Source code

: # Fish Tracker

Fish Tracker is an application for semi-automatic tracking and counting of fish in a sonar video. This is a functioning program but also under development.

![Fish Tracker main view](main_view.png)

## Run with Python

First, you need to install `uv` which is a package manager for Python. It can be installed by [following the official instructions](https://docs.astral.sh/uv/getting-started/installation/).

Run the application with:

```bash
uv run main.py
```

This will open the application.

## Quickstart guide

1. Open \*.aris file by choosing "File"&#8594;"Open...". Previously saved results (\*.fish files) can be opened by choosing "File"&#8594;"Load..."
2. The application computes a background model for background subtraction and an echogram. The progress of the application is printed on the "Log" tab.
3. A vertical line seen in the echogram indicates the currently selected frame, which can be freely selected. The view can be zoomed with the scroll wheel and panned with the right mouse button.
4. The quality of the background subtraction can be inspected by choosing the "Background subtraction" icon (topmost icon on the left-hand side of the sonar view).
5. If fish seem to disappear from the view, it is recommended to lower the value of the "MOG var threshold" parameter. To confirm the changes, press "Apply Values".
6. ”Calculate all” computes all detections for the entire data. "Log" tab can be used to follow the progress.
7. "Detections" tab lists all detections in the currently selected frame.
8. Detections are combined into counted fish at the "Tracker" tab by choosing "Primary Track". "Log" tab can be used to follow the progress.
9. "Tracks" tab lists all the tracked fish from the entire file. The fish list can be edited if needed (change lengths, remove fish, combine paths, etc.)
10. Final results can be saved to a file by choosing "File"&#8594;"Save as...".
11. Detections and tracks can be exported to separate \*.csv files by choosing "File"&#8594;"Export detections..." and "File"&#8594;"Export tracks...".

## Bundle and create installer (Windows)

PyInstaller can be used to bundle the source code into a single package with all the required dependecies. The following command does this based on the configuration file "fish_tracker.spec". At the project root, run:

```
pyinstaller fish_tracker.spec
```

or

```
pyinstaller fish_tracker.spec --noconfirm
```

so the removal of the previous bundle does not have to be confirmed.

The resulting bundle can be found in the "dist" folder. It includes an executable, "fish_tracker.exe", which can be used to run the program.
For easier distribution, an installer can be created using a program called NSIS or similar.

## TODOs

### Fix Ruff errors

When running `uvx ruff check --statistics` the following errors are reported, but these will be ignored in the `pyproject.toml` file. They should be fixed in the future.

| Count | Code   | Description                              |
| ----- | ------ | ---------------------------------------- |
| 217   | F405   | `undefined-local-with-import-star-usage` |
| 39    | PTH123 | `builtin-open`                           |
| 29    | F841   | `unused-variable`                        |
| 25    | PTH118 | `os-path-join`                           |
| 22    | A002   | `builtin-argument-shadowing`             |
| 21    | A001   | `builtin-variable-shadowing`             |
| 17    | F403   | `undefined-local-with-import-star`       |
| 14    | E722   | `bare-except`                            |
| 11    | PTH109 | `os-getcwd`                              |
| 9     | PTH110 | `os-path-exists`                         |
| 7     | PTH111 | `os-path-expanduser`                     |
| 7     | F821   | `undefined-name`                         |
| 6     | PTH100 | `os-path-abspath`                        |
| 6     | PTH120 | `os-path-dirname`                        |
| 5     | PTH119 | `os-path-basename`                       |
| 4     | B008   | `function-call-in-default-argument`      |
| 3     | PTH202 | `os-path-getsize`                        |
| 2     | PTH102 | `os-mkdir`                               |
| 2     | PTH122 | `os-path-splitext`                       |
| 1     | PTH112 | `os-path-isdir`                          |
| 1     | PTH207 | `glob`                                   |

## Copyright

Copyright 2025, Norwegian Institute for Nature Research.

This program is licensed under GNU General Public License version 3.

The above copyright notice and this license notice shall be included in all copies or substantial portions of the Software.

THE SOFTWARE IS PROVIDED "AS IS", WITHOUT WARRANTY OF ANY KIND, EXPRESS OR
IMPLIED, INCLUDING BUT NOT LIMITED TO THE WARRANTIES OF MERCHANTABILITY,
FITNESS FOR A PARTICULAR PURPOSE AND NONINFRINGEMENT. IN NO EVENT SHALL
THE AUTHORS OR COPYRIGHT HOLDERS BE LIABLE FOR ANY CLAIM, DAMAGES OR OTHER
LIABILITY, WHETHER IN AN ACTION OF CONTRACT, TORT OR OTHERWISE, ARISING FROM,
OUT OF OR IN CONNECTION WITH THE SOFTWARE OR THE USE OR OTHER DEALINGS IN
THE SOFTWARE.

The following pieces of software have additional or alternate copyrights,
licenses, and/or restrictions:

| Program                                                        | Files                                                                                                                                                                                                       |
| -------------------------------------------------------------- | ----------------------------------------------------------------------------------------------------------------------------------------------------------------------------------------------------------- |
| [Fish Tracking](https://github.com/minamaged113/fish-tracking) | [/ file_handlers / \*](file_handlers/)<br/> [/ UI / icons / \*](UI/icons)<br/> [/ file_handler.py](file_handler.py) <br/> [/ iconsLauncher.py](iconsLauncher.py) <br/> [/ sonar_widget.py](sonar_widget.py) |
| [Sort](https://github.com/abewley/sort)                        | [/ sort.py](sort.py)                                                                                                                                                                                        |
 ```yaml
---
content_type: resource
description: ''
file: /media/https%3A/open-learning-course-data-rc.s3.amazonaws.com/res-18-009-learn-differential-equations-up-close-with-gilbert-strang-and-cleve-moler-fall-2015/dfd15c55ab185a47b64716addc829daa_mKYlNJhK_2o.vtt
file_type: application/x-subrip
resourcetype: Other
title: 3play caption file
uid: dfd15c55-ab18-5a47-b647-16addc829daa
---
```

ACTION ITEM:
Only a number is wanted here: how many lines in the entries contain the word "builtin"?

RESULT OF THE TASK:
3